▶ _Assignment_:
From the entries below, retype only the lines from the one with "k_i)$ is called" through the one with "qubits are required.", exactly as written.

▶ _Entries provided_:

=== Begin Enclosure ===

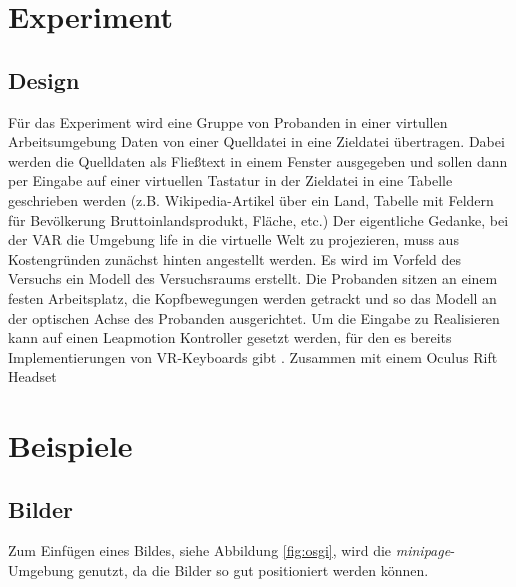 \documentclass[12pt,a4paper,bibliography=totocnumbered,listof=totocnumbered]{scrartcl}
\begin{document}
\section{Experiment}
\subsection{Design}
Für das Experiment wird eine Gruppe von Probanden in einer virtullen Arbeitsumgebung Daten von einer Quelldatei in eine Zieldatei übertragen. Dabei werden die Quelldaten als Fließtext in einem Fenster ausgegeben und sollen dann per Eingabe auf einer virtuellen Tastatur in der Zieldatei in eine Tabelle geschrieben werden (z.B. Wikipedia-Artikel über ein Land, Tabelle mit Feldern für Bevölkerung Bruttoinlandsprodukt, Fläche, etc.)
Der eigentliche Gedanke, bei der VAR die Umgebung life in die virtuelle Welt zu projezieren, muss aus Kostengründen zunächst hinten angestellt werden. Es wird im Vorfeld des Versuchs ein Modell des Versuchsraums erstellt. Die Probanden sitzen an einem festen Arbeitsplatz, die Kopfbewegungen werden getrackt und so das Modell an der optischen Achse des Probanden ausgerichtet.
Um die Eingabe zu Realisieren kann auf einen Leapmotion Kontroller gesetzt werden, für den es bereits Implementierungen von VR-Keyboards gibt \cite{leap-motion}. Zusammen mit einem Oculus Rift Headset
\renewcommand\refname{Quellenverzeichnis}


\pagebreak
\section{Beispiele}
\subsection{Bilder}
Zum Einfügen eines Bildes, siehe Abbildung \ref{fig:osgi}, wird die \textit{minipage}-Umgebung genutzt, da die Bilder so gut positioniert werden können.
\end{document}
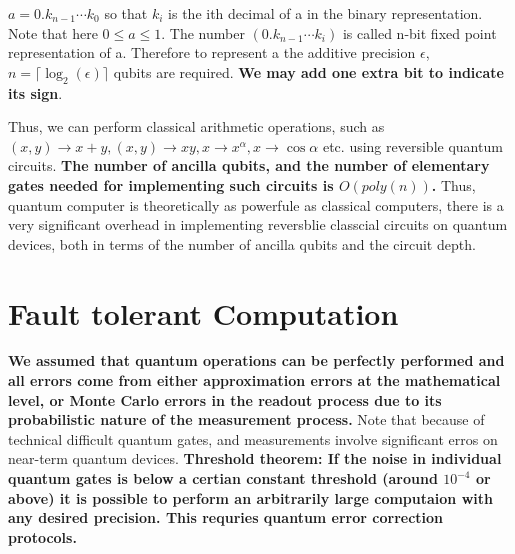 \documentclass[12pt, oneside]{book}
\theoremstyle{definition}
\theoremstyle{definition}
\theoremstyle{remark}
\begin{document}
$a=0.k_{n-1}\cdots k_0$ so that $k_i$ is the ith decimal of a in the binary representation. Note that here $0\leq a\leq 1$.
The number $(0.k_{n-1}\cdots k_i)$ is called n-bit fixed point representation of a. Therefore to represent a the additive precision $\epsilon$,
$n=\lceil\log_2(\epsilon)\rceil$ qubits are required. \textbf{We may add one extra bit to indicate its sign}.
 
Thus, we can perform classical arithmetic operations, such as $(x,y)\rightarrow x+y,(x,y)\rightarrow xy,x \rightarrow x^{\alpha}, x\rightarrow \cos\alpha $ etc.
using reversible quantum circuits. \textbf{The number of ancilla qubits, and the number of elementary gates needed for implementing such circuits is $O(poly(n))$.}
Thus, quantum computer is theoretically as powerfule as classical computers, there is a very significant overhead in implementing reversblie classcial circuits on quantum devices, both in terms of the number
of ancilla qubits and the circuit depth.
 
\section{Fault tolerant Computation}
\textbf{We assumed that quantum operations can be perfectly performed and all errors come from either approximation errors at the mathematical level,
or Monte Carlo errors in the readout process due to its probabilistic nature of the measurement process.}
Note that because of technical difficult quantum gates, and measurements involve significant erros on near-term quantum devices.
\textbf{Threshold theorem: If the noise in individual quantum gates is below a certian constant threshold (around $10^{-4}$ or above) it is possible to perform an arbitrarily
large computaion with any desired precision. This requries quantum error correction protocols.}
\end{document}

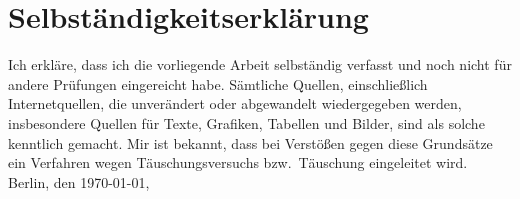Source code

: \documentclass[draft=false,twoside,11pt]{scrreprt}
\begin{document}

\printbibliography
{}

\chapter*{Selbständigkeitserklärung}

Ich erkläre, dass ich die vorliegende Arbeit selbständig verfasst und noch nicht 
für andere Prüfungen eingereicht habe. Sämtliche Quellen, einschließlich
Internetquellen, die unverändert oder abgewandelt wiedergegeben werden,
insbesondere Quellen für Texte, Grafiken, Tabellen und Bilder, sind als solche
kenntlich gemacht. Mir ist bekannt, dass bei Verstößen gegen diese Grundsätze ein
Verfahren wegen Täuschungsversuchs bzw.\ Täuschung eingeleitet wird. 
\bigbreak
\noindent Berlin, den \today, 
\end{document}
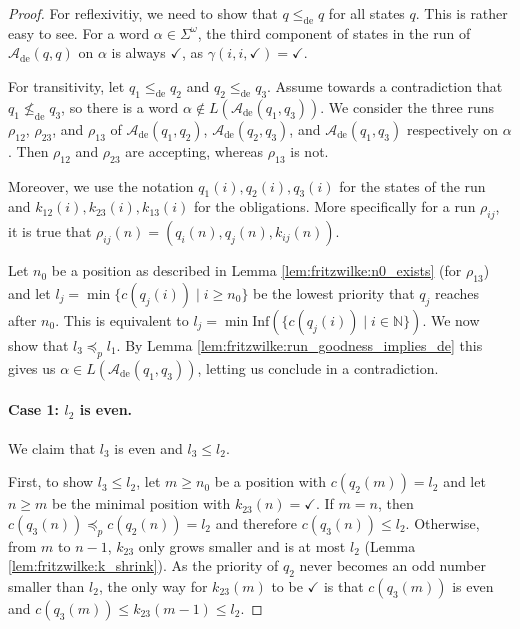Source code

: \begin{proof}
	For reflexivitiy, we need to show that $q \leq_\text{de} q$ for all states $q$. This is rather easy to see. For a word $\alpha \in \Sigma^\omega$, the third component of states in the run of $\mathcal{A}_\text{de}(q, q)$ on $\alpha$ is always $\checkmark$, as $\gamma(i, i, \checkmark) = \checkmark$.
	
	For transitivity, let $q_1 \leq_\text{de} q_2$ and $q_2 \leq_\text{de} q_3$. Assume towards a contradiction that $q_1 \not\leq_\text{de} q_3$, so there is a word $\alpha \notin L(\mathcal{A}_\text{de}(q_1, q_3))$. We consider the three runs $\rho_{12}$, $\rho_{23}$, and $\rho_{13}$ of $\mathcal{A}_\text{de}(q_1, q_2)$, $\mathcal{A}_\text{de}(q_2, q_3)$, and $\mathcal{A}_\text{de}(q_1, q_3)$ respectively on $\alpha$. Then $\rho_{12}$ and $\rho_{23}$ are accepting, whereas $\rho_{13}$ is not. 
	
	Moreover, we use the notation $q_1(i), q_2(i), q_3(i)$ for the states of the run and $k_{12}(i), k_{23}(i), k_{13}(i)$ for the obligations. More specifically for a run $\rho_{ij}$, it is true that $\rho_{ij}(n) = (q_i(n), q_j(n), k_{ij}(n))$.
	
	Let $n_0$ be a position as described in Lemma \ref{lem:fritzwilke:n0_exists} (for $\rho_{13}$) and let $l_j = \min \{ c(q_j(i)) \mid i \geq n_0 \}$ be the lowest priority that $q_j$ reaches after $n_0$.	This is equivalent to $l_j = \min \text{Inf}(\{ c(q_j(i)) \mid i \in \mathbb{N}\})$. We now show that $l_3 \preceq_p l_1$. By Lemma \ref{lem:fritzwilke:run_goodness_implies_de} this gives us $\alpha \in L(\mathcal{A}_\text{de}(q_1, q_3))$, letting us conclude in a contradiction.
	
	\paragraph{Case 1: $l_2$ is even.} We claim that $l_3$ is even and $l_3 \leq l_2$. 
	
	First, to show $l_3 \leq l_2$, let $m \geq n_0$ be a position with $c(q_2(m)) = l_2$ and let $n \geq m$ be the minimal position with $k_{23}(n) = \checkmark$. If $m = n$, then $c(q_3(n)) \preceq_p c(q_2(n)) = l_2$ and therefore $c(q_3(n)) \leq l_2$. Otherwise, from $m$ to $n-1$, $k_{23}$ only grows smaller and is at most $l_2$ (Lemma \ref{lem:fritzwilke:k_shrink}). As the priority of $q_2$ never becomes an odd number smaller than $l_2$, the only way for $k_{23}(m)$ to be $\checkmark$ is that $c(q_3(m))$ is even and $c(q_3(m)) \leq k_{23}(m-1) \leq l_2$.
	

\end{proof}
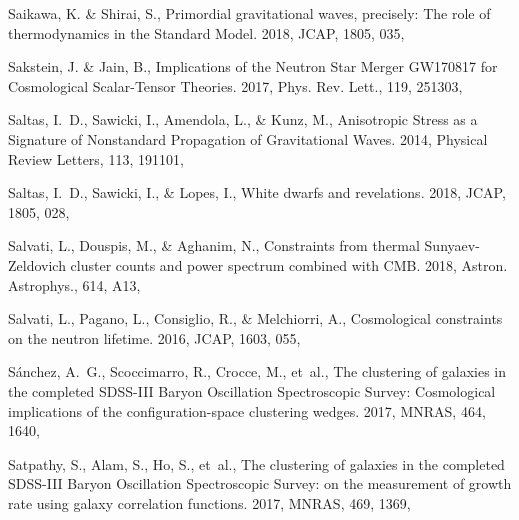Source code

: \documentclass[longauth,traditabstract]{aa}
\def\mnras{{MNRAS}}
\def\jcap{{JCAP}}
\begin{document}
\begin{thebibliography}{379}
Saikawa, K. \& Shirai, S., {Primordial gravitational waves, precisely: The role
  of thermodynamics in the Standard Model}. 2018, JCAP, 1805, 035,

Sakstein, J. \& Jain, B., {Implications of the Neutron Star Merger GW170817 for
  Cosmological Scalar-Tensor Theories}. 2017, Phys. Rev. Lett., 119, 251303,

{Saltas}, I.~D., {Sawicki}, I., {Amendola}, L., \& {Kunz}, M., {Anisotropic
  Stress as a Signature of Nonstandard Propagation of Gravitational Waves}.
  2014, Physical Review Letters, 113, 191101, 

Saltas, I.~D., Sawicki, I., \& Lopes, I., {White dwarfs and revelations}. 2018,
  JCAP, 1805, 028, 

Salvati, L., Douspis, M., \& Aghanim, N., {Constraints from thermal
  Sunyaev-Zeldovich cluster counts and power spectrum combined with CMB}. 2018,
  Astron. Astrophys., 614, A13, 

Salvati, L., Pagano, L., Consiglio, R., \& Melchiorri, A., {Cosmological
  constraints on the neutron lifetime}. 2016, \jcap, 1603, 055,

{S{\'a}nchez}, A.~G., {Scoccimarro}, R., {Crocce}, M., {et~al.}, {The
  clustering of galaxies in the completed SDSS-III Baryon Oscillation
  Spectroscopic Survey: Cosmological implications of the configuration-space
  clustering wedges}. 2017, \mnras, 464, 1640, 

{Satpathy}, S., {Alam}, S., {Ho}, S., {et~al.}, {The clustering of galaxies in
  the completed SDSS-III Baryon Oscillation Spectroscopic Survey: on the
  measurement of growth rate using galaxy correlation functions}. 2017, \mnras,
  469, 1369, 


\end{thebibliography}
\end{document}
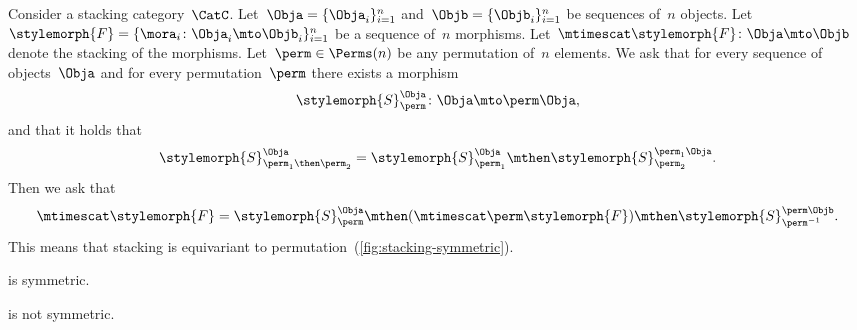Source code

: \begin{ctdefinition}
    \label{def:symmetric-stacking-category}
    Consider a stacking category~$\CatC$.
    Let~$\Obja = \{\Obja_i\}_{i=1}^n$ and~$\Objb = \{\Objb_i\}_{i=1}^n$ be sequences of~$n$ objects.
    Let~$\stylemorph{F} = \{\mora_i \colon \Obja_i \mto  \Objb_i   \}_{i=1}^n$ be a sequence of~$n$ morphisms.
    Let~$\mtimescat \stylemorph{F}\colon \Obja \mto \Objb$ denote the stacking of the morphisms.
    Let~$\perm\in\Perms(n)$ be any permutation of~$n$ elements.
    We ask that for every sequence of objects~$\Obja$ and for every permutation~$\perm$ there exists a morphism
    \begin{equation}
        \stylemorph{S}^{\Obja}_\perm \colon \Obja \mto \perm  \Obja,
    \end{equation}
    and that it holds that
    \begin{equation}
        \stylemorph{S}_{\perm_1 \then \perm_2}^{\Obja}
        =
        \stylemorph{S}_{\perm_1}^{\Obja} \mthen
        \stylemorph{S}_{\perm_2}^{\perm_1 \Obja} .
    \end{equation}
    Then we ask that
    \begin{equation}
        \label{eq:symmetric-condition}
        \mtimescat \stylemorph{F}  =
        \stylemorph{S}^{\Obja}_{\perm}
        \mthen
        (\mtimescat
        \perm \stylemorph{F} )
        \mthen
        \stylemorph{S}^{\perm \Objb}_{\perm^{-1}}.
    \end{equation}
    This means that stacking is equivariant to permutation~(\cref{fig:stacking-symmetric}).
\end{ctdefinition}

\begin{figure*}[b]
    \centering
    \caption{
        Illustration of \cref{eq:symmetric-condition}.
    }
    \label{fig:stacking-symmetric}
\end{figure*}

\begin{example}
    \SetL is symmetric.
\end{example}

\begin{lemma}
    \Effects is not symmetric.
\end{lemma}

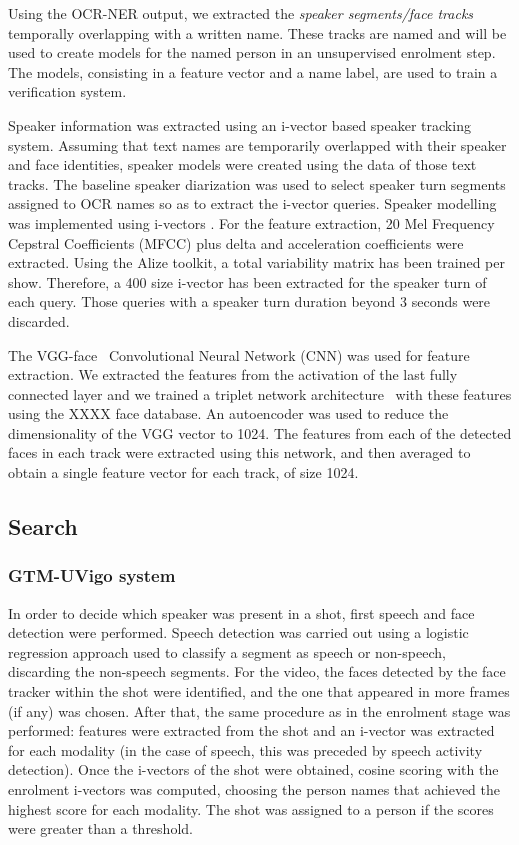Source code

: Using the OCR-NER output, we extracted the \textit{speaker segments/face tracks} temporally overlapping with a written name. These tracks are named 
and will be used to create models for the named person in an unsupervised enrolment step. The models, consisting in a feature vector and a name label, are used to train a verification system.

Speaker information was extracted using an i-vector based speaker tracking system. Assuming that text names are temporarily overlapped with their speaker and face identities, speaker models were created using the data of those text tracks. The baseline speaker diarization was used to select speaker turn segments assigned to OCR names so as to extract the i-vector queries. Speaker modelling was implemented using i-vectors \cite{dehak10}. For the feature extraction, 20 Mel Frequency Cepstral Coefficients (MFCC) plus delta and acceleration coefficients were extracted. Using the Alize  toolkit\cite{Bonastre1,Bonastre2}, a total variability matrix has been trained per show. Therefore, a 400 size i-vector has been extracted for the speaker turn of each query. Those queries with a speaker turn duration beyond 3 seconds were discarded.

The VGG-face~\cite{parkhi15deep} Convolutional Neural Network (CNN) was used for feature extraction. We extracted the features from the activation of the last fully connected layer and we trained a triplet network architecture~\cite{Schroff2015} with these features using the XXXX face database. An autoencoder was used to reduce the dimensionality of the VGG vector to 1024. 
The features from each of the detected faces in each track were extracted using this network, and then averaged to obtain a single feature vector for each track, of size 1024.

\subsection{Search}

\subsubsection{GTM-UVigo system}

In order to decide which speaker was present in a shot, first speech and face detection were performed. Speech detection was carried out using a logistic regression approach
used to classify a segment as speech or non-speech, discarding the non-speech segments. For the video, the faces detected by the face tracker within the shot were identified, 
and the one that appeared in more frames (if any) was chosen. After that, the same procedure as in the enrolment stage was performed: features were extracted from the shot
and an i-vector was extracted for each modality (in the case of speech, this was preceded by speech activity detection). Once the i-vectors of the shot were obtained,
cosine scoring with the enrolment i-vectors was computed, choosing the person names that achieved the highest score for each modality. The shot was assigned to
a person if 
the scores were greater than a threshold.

=== End Enclosure ===

▶ _Exercise answer_:
The number $(0.k_{n-1}\cdots k_i)$ is called n-bit fixed point representation of a. Therefore to represent a the additive precision $\epsilon$,
$n=\lceil\log_2(\epsilon)\rceil$ qubits are required. \textbf{We may add one extra bit to indicate its sign}.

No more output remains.